• WORK ITEM
Below are entries. Give back exactly the lines from the one containing "Source code" through the one containing "level of clearance.", inclusive, without the pictures.
-=-=-=-=-
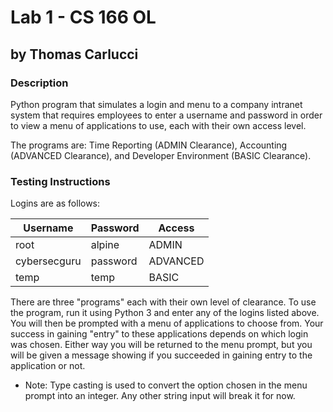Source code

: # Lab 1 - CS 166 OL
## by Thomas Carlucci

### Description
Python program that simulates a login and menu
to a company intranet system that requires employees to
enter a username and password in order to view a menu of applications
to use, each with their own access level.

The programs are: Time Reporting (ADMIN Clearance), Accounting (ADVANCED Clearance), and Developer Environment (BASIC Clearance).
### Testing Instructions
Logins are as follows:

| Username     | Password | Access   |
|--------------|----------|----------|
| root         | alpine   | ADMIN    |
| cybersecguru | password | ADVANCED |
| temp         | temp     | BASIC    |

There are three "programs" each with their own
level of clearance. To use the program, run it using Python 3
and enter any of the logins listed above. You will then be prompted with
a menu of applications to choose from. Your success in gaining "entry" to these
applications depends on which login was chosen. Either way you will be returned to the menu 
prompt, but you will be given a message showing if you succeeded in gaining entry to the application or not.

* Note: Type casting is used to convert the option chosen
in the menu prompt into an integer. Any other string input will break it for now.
-=-=-=-=-
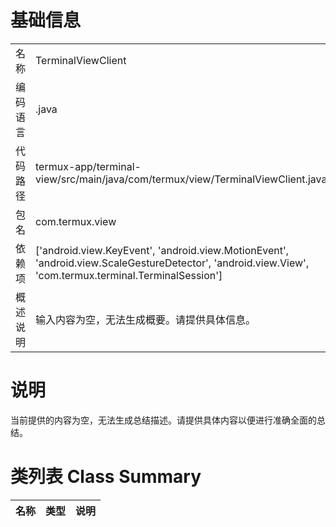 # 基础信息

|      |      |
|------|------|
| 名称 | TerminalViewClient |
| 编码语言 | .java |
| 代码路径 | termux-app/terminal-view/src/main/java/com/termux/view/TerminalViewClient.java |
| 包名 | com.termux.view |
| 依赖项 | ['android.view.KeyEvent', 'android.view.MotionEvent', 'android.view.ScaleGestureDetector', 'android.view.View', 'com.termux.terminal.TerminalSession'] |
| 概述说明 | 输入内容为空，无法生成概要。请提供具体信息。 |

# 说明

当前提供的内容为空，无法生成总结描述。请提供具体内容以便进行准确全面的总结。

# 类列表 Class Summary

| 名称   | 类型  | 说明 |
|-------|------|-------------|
-=-=-=-=-
• RESULT
Source code

: # Lab 1 - CS 166 OL
## by Thomas Carlucci

### Description
Python program that simulates a login and menu
to a company intranet system that requires employees to
enter a username and password in order to view a menu of applications
to use, each with their own access level.

The programs are: Time Reporting (ADMIN Clearance), Accounting (ADVANCED Clearance), and Developer Environment (BASIC Clearance).
### Testing Instructions
Logins are as follows:

| Username     | Password | Access   |
|--------------|----------|----------|
| root         | alpine   | ADMIN    |
| cybersecguru | password | ADVANCED |
| temp         | temp     | BASIC    |

There are three "programs" each with their own
level of clearance. To use the program, run it using Python 3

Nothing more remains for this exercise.